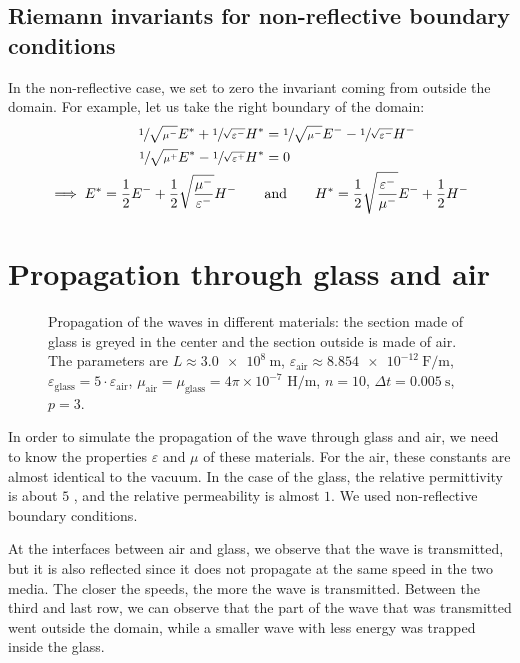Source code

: \documentclass[11 pt]{article}
\begin{document}
\subsection{Riemann invariants for non-reflective boundary conditions}
In the non-reflective case, we set to zero the invariant coming from outside the domain. For example, let us take the right boundary of the domain:
\begin{align*}
    \sfrac{1}{\sqrt{\mu^{-}}} E^* + \sfrac{1}{\sqrt{\varepsilon^{-}}} H^* &= \sfrac{1}{\sqrt{\mu^{-}}} E^- - \sfrac{1}{\sqrt{\varepsilon^{-}}} H^-\\
    \sfrac{1}{\sqrt{\mu^{+}}} E^* - \sfrac{1}{\sqrt{\varepsilon^{+}}} H^* &= 0\\
    \implies E^* = \frac{1}{2}E^- + \frac{1}{2}\sqrt{\frac{\mu^-}{\varepsilon^-}} H^- \qquad &\text{and} \qquad H^* = \frac{1}{2} \sqrt{\frac{\varepsilon^-}{\mu^-}} E^- + \frac{1}{2}H^-
\end{align*}


\section{Propagation through glass and air}
\begin{figure}[H]
    \centering
    
    \caption{Propagation of the waves in different materials: the section made of glass is greyed in the center and the section outside is made of air. The parameters are $L \approx \SI{3.0e+8}{\m}$, $\varepsilon_{\text{air}} \approx \SI[per-mode=symbol]{8.854e-12}{\farad\per\m}$, $\varepsilon_{\text{glass}}=5 \cdot \varepsilon_{\text{air}}$, $\mu_{\text{air}} = \mu_{\text{glass}} = 4 \pi \times 10^{-7}\text{ H/m}$, $n=10$, $\Delta t= \SI{0.005}{\s}$, $p=3$.}
    \label{fig:glass}
\end{figure}
In order to simulate the propagation of the wave through glass and air, we need to know the properties $\varepsilon$ and $\mu$ of these materials. For the air, these constants are almost identical to the vacuum. In the case of the glass, the relative permittivity is about $5$ \cite{wiki}, and the relative permeability is almost $1$. We used non-reflective boundary conditions.

At the interfaces between air and glass, we observe that the wave is transmitted, but it is also reflected since it does not propagate at the same speed in the two media. The closer the speeds, the more the wave is transmitted. Between the third and last row, we can observe that the part of the wave that was transmitted went outside the domain, while a smaller wave with less energy was trapped inside the glass.
\end{document}

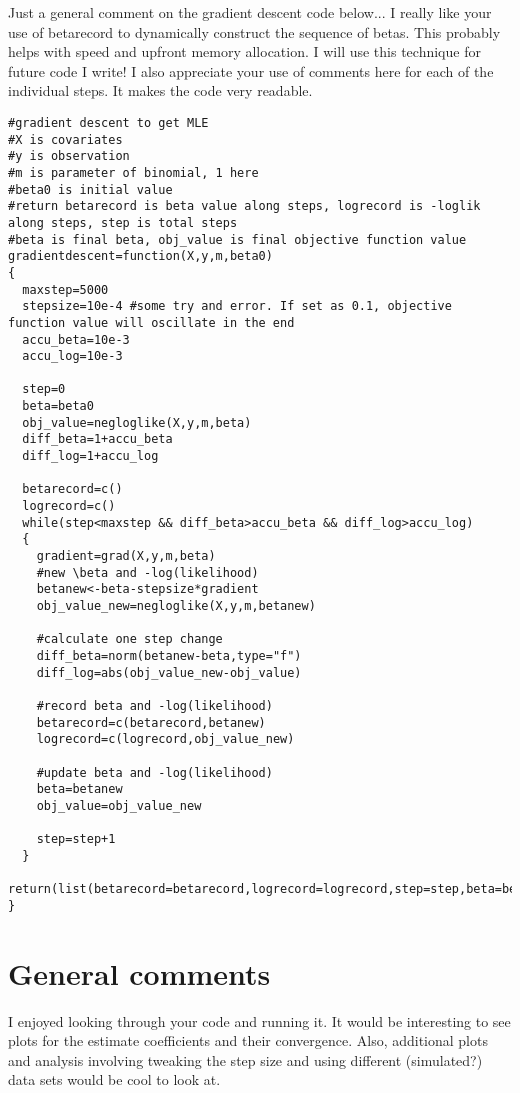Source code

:\documentclass[paper=a4, fontsize=11pt]{scrartcl} %
\numberwithin{equation}{section} %
\numberwithin{figure}{section} %
\numberwithin{table}{section} %
\begin{document}
Just a general comment on the gradient descent code below... I really like your use of betarecord to dynamically construct the sequence of betas.  This probably helps with speed and upfront memory allocation.  I will use this technique for future code I write! I also appreciate your use of comments here for each of the individual steps.  It makes the code very readable.

\begin{lstlisting}
#gradient descent to get MLE
#X is covariates
#y is observation
#m is parameter of binomial, 1 here
#beta0 is initial value
#return betarecord is beta value along steps, logrecord is -loglik along steps, step is total steps
#beta is final beta, obj_value is final objective function value
gradientdescent=function(X,y,m,beta0)
{
  maxstep=5000
  stepsize=10e-4 #some try and error. If set as 0.1, objective function value will oscillate in the end
  accu_beta=10e-3
  accu_log=10e-3
  
  step=0
  beta=beta0
  obj_value=negloglike(X,y,m,beta)
  diff_beta=1+accu_beta
  diff_log=1+accu_log
  
  betarecord=c()
  logrecord=c()
  while(step<maxstep && diff_beta>accu_beta && diff_log>accu_log)
  {
    gradient=grad(X,y,m,beta)
    #new \beta and -log(likelihood)
    betanew<-beta-stepsize*gradient
    obj_value_new=negloglike(X,y,m,betanew)
    
    #calculate one step change
    diff_beta=norm(betanew-beta,type="f")
    diff_log=abs(obj_value_new-obj_value)
    
    #record beta and -log(likelihood)
    betarecord=c(betarecord,betanew)
    logrecord=c(logrecord,obj_value_new)
    
    #update beta and -log(likelihood)
    beta=betanew
    obj_value=obj_value_new
    
    step=step+1
  }
  return(list(betarecord=betarecord,logrecord=logrecord,step=step,beta=beta,obj_value=obj_value))
}
\end{lstlisting}

\section{General comments}

I enjoyed looking through your code and running it.  It would be interesting to see plots for the estimate coefficients and their convergence.  Also, additional plots and analysis involving tweaking the step size and using different (simulated?) data sets would be cool to look at. 
\end{document}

════════

Return the lines from the line containing "#update beta and -log(likelihood)" to the end of the entries above, exactly as they appear and with no other output.

    #update beta and -log(likelihood)
    beta=betanew
    obj_value=obj_value_new
    
    step=step+1
  }
  return(list(betarecord=betarecord,logrecord=logrecord,step=step,beta=beta,obj_value=obj_value))
}
\end{lstlisting}

\section{General comments}

I enjoyed looking through your code and running it.  It would be interesting to see plots for the estimate coefficients and their convergence.  Also, additional plots and analysis involving tweaking the step size and using different (simulated?) data sets would be cool to look at. 
\end{document}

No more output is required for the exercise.